> **Work to be completed**
All entries are to be retyped without alteration.

Stored data entries
[Start of section]

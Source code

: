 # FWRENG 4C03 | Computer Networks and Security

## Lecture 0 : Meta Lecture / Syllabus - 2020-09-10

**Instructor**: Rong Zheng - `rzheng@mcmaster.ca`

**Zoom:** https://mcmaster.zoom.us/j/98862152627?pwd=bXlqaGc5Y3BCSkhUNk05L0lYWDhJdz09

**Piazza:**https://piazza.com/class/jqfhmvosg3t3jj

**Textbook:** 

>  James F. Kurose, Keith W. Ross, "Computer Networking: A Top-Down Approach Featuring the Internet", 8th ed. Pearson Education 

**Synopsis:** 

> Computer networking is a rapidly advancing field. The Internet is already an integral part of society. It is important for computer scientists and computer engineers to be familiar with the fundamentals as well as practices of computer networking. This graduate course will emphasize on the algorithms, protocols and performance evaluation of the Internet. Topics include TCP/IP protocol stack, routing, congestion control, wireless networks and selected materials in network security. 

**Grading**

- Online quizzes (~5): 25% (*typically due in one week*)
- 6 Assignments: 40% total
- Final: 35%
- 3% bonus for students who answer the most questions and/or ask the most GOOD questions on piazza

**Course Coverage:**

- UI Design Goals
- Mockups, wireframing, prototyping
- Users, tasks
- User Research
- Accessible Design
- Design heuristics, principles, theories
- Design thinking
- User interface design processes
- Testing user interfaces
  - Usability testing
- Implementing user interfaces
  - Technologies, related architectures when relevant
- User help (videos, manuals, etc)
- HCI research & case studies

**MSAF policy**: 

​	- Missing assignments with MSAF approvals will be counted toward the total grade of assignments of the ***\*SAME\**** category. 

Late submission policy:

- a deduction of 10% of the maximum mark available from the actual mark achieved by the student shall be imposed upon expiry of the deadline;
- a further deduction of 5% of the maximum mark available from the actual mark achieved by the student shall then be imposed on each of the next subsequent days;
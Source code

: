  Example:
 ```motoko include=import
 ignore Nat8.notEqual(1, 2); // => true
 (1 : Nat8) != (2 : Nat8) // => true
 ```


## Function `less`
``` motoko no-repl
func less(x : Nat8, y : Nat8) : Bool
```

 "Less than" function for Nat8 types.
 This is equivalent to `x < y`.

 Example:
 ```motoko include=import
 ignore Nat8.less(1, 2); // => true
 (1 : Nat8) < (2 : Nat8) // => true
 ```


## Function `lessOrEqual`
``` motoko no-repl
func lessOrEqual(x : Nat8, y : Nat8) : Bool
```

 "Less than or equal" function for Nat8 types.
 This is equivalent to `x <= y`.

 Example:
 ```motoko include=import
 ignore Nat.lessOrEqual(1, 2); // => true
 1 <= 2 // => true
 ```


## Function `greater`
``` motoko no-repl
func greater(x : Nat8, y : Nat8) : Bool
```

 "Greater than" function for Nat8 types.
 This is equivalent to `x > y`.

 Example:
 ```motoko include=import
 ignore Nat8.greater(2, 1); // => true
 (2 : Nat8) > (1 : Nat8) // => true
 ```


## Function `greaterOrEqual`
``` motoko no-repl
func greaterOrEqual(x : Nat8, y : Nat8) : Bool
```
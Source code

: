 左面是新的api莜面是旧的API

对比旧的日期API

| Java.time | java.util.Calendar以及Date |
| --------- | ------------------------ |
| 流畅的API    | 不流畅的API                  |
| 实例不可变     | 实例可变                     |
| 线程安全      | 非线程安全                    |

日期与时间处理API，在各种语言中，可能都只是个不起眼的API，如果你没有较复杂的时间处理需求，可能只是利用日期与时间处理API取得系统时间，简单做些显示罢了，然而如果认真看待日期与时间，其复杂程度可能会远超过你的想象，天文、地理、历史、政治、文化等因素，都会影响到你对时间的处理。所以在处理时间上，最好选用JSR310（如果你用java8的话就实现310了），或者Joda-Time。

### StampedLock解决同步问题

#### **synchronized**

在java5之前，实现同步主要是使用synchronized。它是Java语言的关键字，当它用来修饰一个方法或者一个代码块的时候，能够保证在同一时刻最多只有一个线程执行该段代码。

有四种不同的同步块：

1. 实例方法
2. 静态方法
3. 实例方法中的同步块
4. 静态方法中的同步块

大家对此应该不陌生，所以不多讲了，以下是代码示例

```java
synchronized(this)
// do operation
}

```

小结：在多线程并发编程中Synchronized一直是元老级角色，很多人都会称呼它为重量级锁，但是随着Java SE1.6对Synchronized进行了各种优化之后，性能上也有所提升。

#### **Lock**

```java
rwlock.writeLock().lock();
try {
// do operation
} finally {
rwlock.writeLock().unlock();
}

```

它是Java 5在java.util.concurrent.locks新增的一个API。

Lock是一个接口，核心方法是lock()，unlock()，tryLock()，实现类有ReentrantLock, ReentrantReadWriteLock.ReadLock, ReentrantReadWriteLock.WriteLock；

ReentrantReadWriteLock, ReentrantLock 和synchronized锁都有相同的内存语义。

[End of section]

> **Result of the task**
Source code

: # FWRENG 4C03 | Computer Networks and Security

## Lecture 0 : Meta Lecture / Syllabus - 2020-09-10

**Instructor**: Rong Zheng - `rzheng@mcmaster.ca`

**Zoom:** https://mcmaster.zoom.us/j/98862152627?pwd=bXlqaGc5Y3BCSkhUNk05L0lYWDhJdz09

**Piazza:**https://piazza.com/class/jqfhmvosg3t3jj

**Textbook:** 

>  James F. Kurose, Keith W. Ross, "Computer Networking: A Top-Down Approach Featuring the Internet", 8th ed. Pearson Education 

**Synopsis:** 

> Computer networking is a rapidly advancing field. The Internet is already an integral part of society. It is important for computer scientists and computer engineers to be familiar with the fundamentals as well as practices of computer networking. This graduate course will emphasize on the algorithms, protocols and performance evaluation of the Internet. Topics include TCP/IP protocol stack, routing, congestion control, wireless networks and selected materials in network security. 

**Grading**

- Online quizzes (~5): 25% (*typically due in one week*)
- 6 Assignments: 40% total
- Final: 35%
- 3% bonus for students who answer the most questions and/or ask the most GOOD questions on piazza

**Course Coverage:**

- UI Design Goals
- Mockups, wireframing, prototyping
- Users, tasks
- User Research
- Accessible Design
- Design heuristics, principles, theories
- Design thinking
- User interface design processes
- Testing user interfaces
  - Usability testing
- Implementing user interfaces
  - Technologies, related architectures when relevant
- User help (videos, manuals, etc)
- HCI research & case studies

**MSAF policy**: 

​	- Missing assignments with MSAF approvals will be counted toward the total grade of assignments of the ***\*SAME\**** category. 

Late submission policy:

- a deduction of 10% of the maximum mark available from the actual mark achieved by the student shall be imposed upon expiry of the deadline;
- a further deduction of 5% of the maximum mark available from the actual mark achieved by the student shall then be imposed on each of the next subsequent days;
Source code

:  Example:
 ```motoko include=import
 ignore Nat8.notEqual(1, 2); // => true
 (1 : Nat8) != (2 : Nat8) // => true
 ```


## Function `less`
``` motoko no-repl
func less(x : Nat8, y : Nat8) : Bool
```

 "Less than" function for Nat8 types.
 This is equivalent to `x < y`.

 Example:
 ```motoko include=import
 ignore Nat8.less(1, 2); // => true
 (1 : Nat8) < (2 : Nat8) // => true
 ```


## Function `lessOrEqual`
``` motoko no-repl
func lessOrEqual(x : Nat8, y : Nat8) : Bool
```

 "Less than or equal" function for Nat8 types.
 This is equivalent to `x <= y`.

 Example:
 ```motoko include=import
 ignore Nat.lessOrEqual(1, 2); // => true
 1 <= 2 // => true
 ```


## Function `greater`
``` motoko no-repl
func greater(x : Nat8, y : Nat8) : Bool
```

 "Greater than" function for Nat8 types.
 This is equivalent to `x > y`.

 Example:
 ```motoko include=import
 ignore Nat8.greater(2, 1); // => true
 (2 : Nat8) > (1 : Nat8) // => true
 ```


## Function `greaterOrEqual`
``` motoko no-repl
func greaterOrEqual(x : Nat8, y : Nat8) : Bool
```
Source code

: 左面是新的api莜面是旧的API

对比旧的日期API

| Java.time | java.util.Calendar以及Date |
| --------- | ------------------------ |
| 流畅的API    | 不流畅的API                  |
| 实例不可变     | 实例可变                     |
| 线程安全      | 非线程安全                    |

日期与时间处理API，在各种语言中，可能都只是个不起眼的API，如果你没有较复杂的时间处理需求，可能只是利用日期与时间处理API取得系统时间，简单做些显示罢了，然而如果认真看待日期与时间，其复杂程度可能会远超过你的想象，天文、地理、历史、政治、文化等因素，都会影响到你对时间的处理。所以在处理时间上，最好选用JSR310（如果你用java8的话就实现310了），或者Joda-Time。

### StampedLock解决同步问题

#### **synchronized**

在java5之前，实现同步主要是使用synchronized。它是Java语言的关键字，当它用来修饰一个方法或者一个代码块的时候，能够保证在同一时刻最多只有一个线程执行该段代码。

有四种不同的同步块：

1. 实例方法
2. 静态方法
3. 实例方法中的同步块
4. 静态方法中的同步块

大家对此应该不陌生，所以不多讲了，以下是代码示例

```java
synchronized(this)
// do operation
}

```

小结：在多线程并发编程中Synchronized一直是元老级角色，很多人都会称呼它为重量级锁，但是随着Java SE1.6对Synchronized进行了各种优化之后，性能上也有所提升。

#### **Lock**

```java
rwlock.writeLock().lock();
try {
// do operation
} finally {
rwlock.writeLock().unlock();
}

```

它是Java 5在java.util.concurrent.locks新增的一个API。

Lock是一个接口，核心方法是lock()，unlock()，tryLock()，实现类有ReentrantLock, ReentrantReadWriteLock.ReadLock, ReentrantReadWriteLock.WriteLock；

ReentrantReadWriteLock, ReentrantLock 和synchronized锁都有相同的内存语义。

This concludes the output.